### Dataset excerpts
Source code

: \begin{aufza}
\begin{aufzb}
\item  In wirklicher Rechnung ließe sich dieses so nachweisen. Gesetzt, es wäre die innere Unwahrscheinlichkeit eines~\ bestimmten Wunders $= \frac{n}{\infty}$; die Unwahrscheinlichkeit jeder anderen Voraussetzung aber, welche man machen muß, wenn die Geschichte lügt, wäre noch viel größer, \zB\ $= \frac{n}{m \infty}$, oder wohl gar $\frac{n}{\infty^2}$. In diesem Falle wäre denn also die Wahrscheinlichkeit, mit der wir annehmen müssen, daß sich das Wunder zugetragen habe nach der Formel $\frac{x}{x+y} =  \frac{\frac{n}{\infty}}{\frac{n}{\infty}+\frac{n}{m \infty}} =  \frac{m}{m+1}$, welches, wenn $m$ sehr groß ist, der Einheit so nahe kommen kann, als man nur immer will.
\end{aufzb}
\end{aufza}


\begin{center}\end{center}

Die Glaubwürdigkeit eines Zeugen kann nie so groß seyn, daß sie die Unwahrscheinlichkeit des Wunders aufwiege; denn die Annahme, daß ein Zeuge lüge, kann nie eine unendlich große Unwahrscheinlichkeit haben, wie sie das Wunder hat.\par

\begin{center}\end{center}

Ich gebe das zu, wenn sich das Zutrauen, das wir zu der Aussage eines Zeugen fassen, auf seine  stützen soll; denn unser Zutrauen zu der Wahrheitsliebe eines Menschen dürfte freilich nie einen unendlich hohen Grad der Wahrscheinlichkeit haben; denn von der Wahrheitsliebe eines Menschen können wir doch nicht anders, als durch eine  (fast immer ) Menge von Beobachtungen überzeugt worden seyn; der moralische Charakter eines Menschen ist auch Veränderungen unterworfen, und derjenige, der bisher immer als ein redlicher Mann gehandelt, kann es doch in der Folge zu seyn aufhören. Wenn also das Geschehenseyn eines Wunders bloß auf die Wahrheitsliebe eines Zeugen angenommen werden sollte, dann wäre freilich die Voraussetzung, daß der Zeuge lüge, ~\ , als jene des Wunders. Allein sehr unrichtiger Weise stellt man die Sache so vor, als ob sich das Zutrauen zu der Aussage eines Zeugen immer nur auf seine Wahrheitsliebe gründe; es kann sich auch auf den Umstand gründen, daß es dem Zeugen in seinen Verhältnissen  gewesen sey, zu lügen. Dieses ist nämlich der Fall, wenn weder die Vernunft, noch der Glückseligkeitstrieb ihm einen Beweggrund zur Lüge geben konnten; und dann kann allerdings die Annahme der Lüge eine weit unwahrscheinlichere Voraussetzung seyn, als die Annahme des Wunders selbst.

### Work item
Would you write out the data exactly as it reads?

### Response to this exercise
Source code

: \begin{aufza}
\begin{aufzb}
\item  In wirklicher Rechnung ließe sich dieses so nachweisen. Gesetzt, es wäre die innere Unwahrscheinlichkeit eines~\ bestimmten Wunders $= \frac{n}{\infty}$; die Unwahrscheinlichkeit jeder anderen Voraussetzung aber, welche man machen muß, wenn die Geschichte lügt, wäre noch viel größer, \zB\ $= \frac{n}{m \infty}$, oder wohl gar $\frac{n}{\infty^2}$. In diesem Falle wäre denn also die Wahrscheinlichkeit, mit der wir annehmen müssen, daß sich das Wunder zugetragen habe nach der Formel $\frac{x}{x+y} =  \frac{\frac{n}{\infty}}{\frac{n}{\infty}+\frac{n}{m \infty}} =  \frac{m}{m+1}$, welches, wenn $m$ sehr groß ist, der Einheit so nahe kommen kann, als man nur immer will.
\end{aufzb}
\end{aufza}


\begin{center}\end{center}

Die Glaubwürdigkeit eines Zeugen kann nie so groß seyn, daß sie die Unwahrscheinlichkeit des Wunders aufwiege; denn die Annahme, daß ein Zeuge lüge, kann nie eine unendlich große Unwahrscheinlichkeit haben, wie sie das Wunder hat.\par

\begin{center}\end{center}

Ich gebe das zu, wenn sich das Zutrauen, das wir zu der Aussage eines Zeugen fassen, auf seine  stützen soll; denn unser Zutrauen zu der Wahrheitsliebe eines Menschen dürfte freilich nie einen unendlich hohen Grad der Wahrscheinlichkeit haben; denn von der Wahrheitsliebe eines Menschen können wir doch nicht anders, als durch eine  (fast immer ) Menge von Beobachtungen überzeugt worden seyn; der moralische Charakter eines Menschen ist auch Veränderungen unterworfen, und derjenige, der bisher immer als ein redlicher Mann gehandelt, kann es doch in der Folge zu seyn aufhören. Wenn also das Geschehenseyn eines Wunders bloß auf die Wahrheitsliebe eines Zeugen angenommen werden sollte, dann wäre freilich die Voraussetzung, daß der Zeuge lüge, ~\ , als jene des Wunders. Allein sehr unrichtiger Weise stellt man die Sache so vor, als ob sich das Zutrauen zu der Aussage eines Zeugen immer nur auf seine Wahrheitsliebe gründe; es kann sich auch auf den Umstand gründen, daß es dem Zeugen in seinen Verhältnissen  gewesen sey, zu lügen. Dieses ist nämlich der Fall, wenn weder die Vernunft, noch der Glückseligkeitstrieb ihm einen Beweggrund zur Lüge geben konnten; und dann kann allerdings die Annahme der Lüge eine weit unwahrscheinlichere Voraussetzung seyn, als die Annahme des Wunders selbst.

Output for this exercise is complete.